Go over the entries and report the lines where the word "right" occurs.

§ §

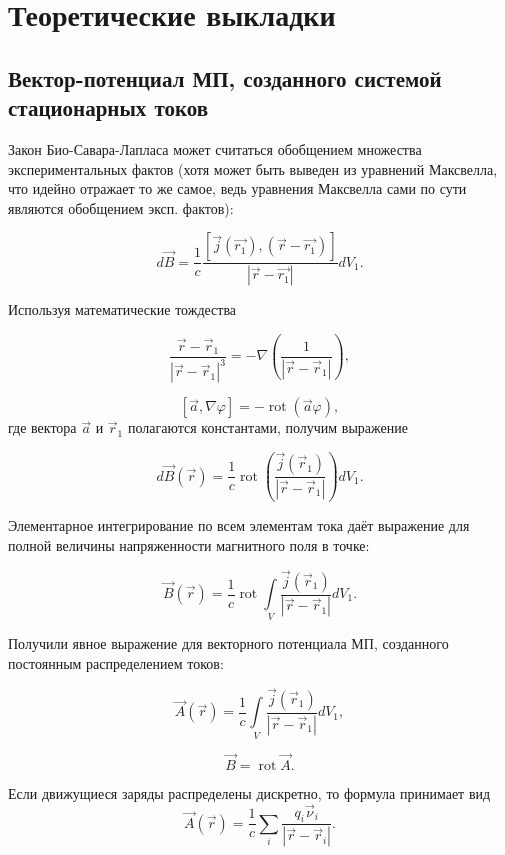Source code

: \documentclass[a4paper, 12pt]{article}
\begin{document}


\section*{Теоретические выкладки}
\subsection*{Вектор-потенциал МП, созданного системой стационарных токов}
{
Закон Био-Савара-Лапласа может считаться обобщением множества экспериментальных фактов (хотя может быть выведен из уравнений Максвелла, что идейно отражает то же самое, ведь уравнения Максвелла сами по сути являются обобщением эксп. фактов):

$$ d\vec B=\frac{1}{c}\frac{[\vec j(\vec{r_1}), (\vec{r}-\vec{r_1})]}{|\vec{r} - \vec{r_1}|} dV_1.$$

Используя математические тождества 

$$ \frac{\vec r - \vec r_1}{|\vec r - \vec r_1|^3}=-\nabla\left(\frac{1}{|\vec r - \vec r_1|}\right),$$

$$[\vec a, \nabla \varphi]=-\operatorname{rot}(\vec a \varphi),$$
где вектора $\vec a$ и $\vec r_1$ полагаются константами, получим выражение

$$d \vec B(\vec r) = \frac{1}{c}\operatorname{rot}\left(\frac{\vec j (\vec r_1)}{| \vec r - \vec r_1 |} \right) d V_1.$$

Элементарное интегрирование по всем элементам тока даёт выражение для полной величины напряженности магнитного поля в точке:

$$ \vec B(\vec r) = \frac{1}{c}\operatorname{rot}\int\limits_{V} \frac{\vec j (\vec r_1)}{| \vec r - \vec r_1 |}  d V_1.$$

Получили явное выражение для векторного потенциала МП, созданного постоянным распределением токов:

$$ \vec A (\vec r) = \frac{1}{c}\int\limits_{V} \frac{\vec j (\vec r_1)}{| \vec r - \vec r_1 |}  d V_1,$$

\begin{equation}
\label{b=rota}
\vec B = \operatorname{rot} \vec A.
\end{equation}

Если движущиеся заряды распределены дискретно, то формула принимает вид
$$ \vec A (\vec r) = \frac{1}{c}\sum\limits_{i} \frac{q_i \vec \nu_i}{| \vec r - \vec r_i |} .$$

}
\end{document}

§ §

### Answer space
$$ \frac{\vec r - \vec r_1}{|\vec r - \vec r_1|^3}=-\nabla\left(\frac{1}{|\vec r - \vec r_1|}\right),$$
$$d \vec B(\vec r) = \frac{1}{c}\operatorname{rot}\left(\frac{\vec j (\vec r_1)}{| \vec r - \vec r_1 |} \right) d V_1.$$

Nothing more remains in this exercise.